#### Task prompt:
From the data that follows, copy every line with the string "Before".

[Opening Data for review section]

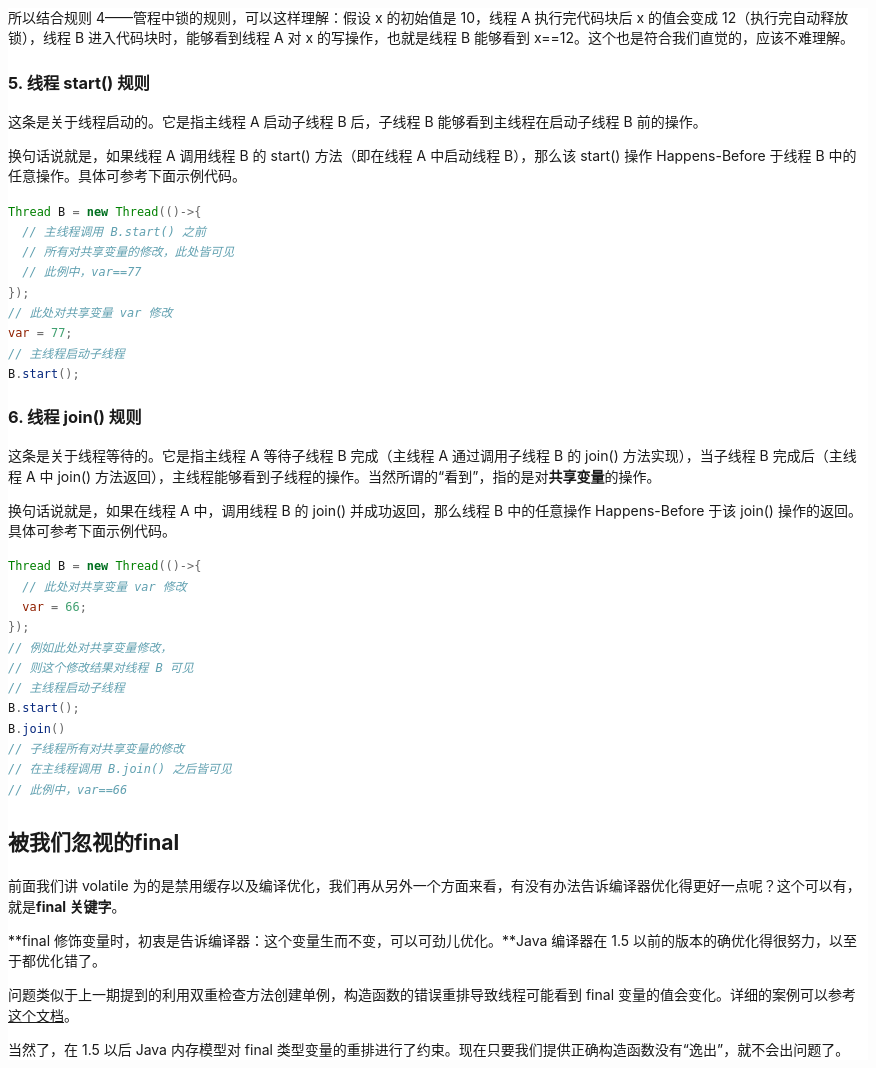所以结合规则 4——管程中锁的规则，可以这样理解：假设 x 的初始值是 10，线程 A 执行完代码块后 x 的值会变成 12（执行完自动释放锁），线程 B 进入代码块时，能够看到线程 A 对 x 的写操作，也就是线程 B 能够看到 x==12。这个也是符合我们直觉的，应该不难理解。

### 5. 线程 start() 规则

这条是关于线程启动的。它是指主线程 A 启动子线程 B 后，子线程 B 能够看到主线程在启动子线程 B 前的操作。

换句话说就是，如果线程 A 调用线程 B 的 start() 方法（即在线程 A 中启动线程 B），那么该 start() 操作 Happens-Before 于线程 B 中的任意操作。具体可参考下面示例代码。

```java
Thread B = new Thread(()->{
  // 主线程调用 B.start() 之前
  // 所有对共享变量的修改，此处皆可见
  // 此例中，var==77
});
// 此处对共享变量 var 修改
var = 77;
// 主线程启动子线程
B.start();
```

### 6. 线程 join() 规则

这条是关于线程等待的。它是指主线程 A 等待子线程 B 完成（主线程 A 通过调用子线程 B 的 join() 方法实现），当子线程 B 完成后（主线程 A 中 join() 方法返回），主线程能够看到子线程的操作。当然所谓的“看到”，指的是对**共享变量**的操作。

换句话说就是，如果在线程 A 中，调用线程 B 的 join() 并成功返回，那么线程 B 中的任意操作 Happens-Before 于该 join() 操作的返回。具体可参考下面示例代码。

```java
Thread B = new Thread(()->{
  // 此处对共享变量 var 修改
  var = 66;
});
// 例如此处对共享变量修改，
// 则这个修改结果对线程 B 可见
// 主线程启动子线程
B.start();
B.join()
// 子线程所有对共享变量的修改
// 在主线程调用 B.join() 之后皆可见
// 此例中，var==66

```

## 被我们忽视的final

前面我们讲 volatile 为的是禁用缓存以及编译优化，我们再从另外一个方面来看，有没有办法告诉编译器优化得更好一点呢？这个可以有，就是**final 关键字**。

**final 修饰变量时，初衷是告诉编译器：这个变量生而不变，可以可劲儿优化。**Java 编译器在 1.5 以前的版本的确优化得很努力，以至于都优化错了。

问题类似于上一期提到的利用双重检查方法创建单例，构造函数的错误重排导致线程可能看到 final 变量的值会变化。详细的案例可以参考[这个文档](http://www.cs.umd.edu/~pugh/java/memoryModel/jsr-133-faq.html#finalWrong)。

当然了，在 1.5 以后 Java 内存模型对 final 类型变量的重排进行了约束。现在只要我们提供正确构造函数没有“逸出”，就不会出问题了。
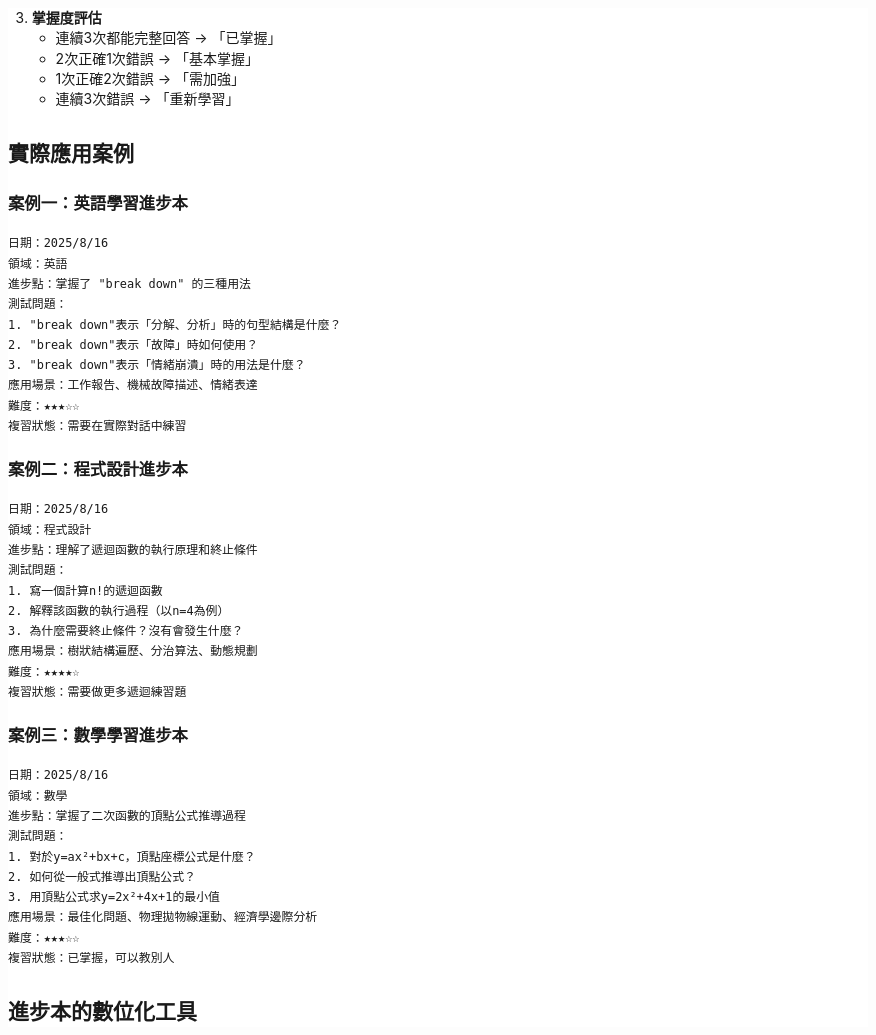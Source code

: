 3. **掌握度評估**
   - 連續3次都能完整回答 → 「已掌握」
   - 2次正確1次錯誤 → 「基本掌握」
   - 1次正確2次錯誤 → 「需加強」
   - 連續3次錯誤 → 「重新學習」

## 實際應用案例

### 案例一：英語學習進步本
```
日期：2025/8/16
領域：英語
進步點：掌握了 "break down" 的三種用法
測試問題：
1. "break down"表示「分解、分析」時的句型結構是什麼？
2. "break down"表示「故障」時如何使用？
3. "break down"表示「情緒崩潰」時的用法是什麼？
應用場景：工作報告、機械故障描述、情緒表達
難度：★★★☆☆
複習狀態：需要在實際對話中練習
```

### 案例二：程式設計進步本
```
日期：2025/8/16
領域：程式設計
進步點：理解了遞迴函數的執行原理和終止條件
測試問題：
1. 寫一個計算n!的遞迴函數
2. 解釋該函數的執行過程（以n=4為例）
3. 為什麼需要終止條件？沒有會發生什麼？
應用場景：樹狀結構遍歷、分治算法、動態規劃
難度：★★★★☆
複習狀態：需要做更多遞迴練習題
```

### 案例三：數學學習進步本
```
日期：2025/8/16
領域：數學
進步點：掌握了二次函數的頂點公式推導過程
測試問題：
1. 對於y=ax²+bx+c，頂點座標公式是什麼？
2. 如何從一般式推導出頂點公式？
3. 用頂點公式求y=2x²+4x+1的最小值
應用場景：最佳化問題、物理拋物線運動、經濟學邊際分析
難度：★★★☆☆
複習狀態：已掌握，可以教別人
```

## 進步本的數位化工具
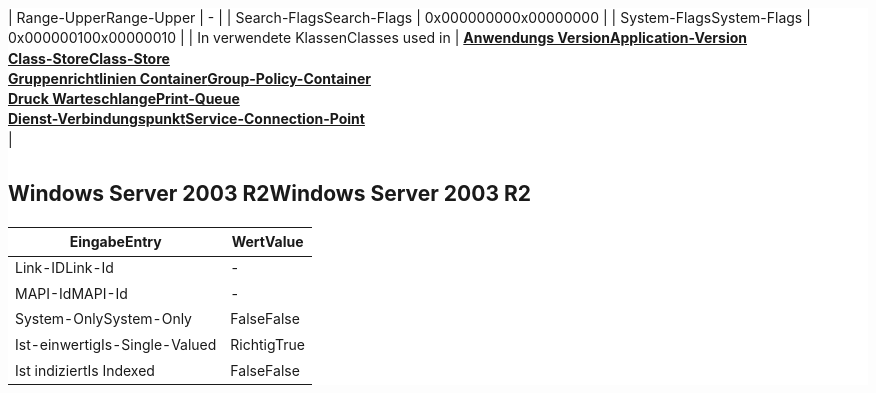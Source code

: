 | <span data-ttu-id="a92b4-171">Range-Upper</span><span class="sxs-lookup"><span data-stu-id="a92b4-171">Range-Upper</span></span>            | \-                                                                                                                                                                                                                                                                                                       |
| <span data-ttu-id="a92b4-172">Search-Flags</span><span class="sxs-lookup"><span data-stu-id="a92b4-172">Search-Flags</span></span>           | <span data-ttu-id="a92b4-173">0x00000000</span><span class="sxs-lookup"><span data-stu-id="a92b4-173">0x00000000</span></span>                                                                                                                                                                                                                                                                                               |
| <span data-ttu-id="a92b4-174">System-Flags</span><span class="sxs-lookup"><span data-stu-id="a92b4-174">System-Flags</span></span>           | <span data-ttu-id="a92b4-175">0x00000010</span><span class="sxs-lookup"><span data-stu-id="a92b4-175">0x00000010</span></span>                                                                                                                                                                                                                                                                                               |
| <span data-ttu-id="a92b4-176">In verwendete Klassen</span><span class="sxs-lookup"><span data-stu-id="a92b4-176">Classes used in</span></span>        | [<span data-ttu-id="a92b4-177">**Anwendungs Version**</span><span class="sxs-lookup"><span data-stu-id="a92b4-177">**Application-Version**</span></span>](c-applicationversion.md)<br/> [<span data-ttu-id="a92b4-178">**Class-Store**</span><span class="sxs-lookup"><span data-stu-id="a92b4-178">**Class-Store**</span></span>](c-classstore.md)<br/> [<span data-ttu-id="a92b4-179">**Gruppenrichtlinien Container**</span><span class="sxs-lookup"><span data-stu-id="a92b4-179">**Group-Policy-Container**</span></span>](c-grouppolicycontainer.md)<br/> [<span data-ttu-id="a92b4-180">**Druck Warteschlange**</span><span class="sxs-lookup"><span data-stu-id="a92b4-180">**Print-Queue**</span></span>](c-printqueue.md)<br/> [<span data-ttu-id="a92b4-181">**Dienst-Verbindungspunkt**</span><span class="sxs-lookup"><span data-stu-id="a92b4-181">**Service-Connection-Point**</span></span>](c-serviceconnectionpoint.md)<br/> |



## <a name="windows-server-2003-r2"></a><span data-ttu-id="a92b4-182">Windows Server 2003 R2</span><span class="sxs-lookup"><span data-stu-id="a92b4-182">Windows Server 2003 R2</span></span>



| <span data-ttu-id="a92b4-183">Eingabe</span><span class="sxs-lookup"><span data-stu-id="a92b4-183">Entry</span></span> | <span data-ttu-id="a92b4-184">Wert</span><span class="sxs-lookup"><span data-stu-id="a92b4-184">Value</span></span> |
|------------------------|----------------------------------------------------------------------------------------------------------------------------------------------------------------------------------------------------------------------------------------------------------------------------------------------------------|
| <span data-ttu-id="a92b4-185">Link-ID</span><span class="sxs-lookup"><span data-stu-id="a92b4-185">Link-Id</span></span>                | \-                                                                                                                                                                                                                                                                                                       |
| <span data-ttu-id="a92b4-186">MAPI-Id</span><span class="sxs-lookup"><span data-stu-id="a92b4-186">MAPI-Id</span></span>                | \-                                                                                                                                                                                                                                                                                                       |
| <span data-ttu-id="a92b4-187">System-Only</span><span class="sxs-lookup"><span data-stu-id="a92b4-187">System-Only</span></span>            | <span data-ttu-id="a92b4-188">False</span><span class="sxs-lookup"><span data-stu-id="a92b4-188">False</span></span>                                                                                                                                                                                                                                                                                                    |
| <span data-ttu-id="a92b4-189">Ist-einwertig</span><span class="sxs-lookup"><span data-stu-id="a92b4-189">Is-Single-Valued</span></span>       | <span data-ttu-id="a92b4-190">Richtig</span><span class="sxs-lookup"><span data-stu-id="a92b4-190">True</span></span>                                                                                                                                                                                                                                                                                                     |
| <span data-ttu-id="a92b4-191">Ist indiziert</span><span class="sxs-lookup"><span data-stu-id="a92b4-191">Is Indexed</span></span>             | <span data-ttu-id="a92b4-192">False</span><span class="sxs-lookup"><span data-stu-id="a92b4-192">False</span></span>                                                                                                                                                                                                                                                                                                    |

[Closing Data for review section]

#### Result of this task:
换句话说就是，如果线程 A 调用线程 B 的 start() 方法（即在线程 A 中启动线程 B），那么该 start() 操作 Happens-Before 于线程 B 中的任意操作。具体可参考下面示例代码。
换句话说就是，如果在线程 A 中，调用线程 B 的 join() 并成功返回，那么线程 B 中的任意操作 Happens-Before 于该 join() 操作的返回。具体可参考下面示例代码。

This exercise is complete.